Install R & R Studio: Before you can use hypegrammaR, you need to make sure you have the latest version of R installed (version 4.0.2 or newer): Download R & R Studio. Re-install R if needed. Next, you need to install the hypegrammaR package (only once per computer). Run the following code (in R):

library(devtools)
devtools::install_github("https://github.com/impact-initiatives/hypegrammaR")

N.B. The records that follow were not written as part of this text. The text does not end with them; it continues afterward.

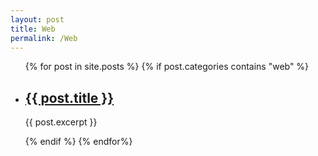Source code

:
 ```yaml
---
layout: post
title: Web
permalink: /Web
---
```

<ul class="">
    {% for post in site.posts %}
    {% if post.categories contains "web" %}
    <li>
        <h2><a href="{{ post.url }}">{{ post.title }}</a></h2>
        <p>{{ post.excerpt }}</p>
    </li>
    {% endif %}
    {% endfor%}
</ul>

Always open the project file (‘hypegrammaR.Rproj’) first, and then open the script (‘run_me.R’) from within R. The script consist of the 6 components below, some of which may or may not need some adjustment (in step 3) if you use the script for the first time in a new assessment. Click ‘Source’ on the top right of the script pane to run the script.

1. Load Package

The first step is to simply call for R to load the hypegrammaR package.

library(hypegrammaR)

2. Load Files

Next you load in all the input files using the following hypegrammaR functions:

assessment_data <- load_data(file = "input/data.csv")
sampling_frame  <- load_samplingframe("input/sampling_frame.csv")
questionnaire   <- load_questionnaire(data = assessment_data,
                                      questions = "input/questions.csv",
                                      choices = "input/choices.csv",
                                      choices.label.column.to.use = "label::English"
                                      )
analysisplan    <- load_analysisplan(file = "input/eap.csv")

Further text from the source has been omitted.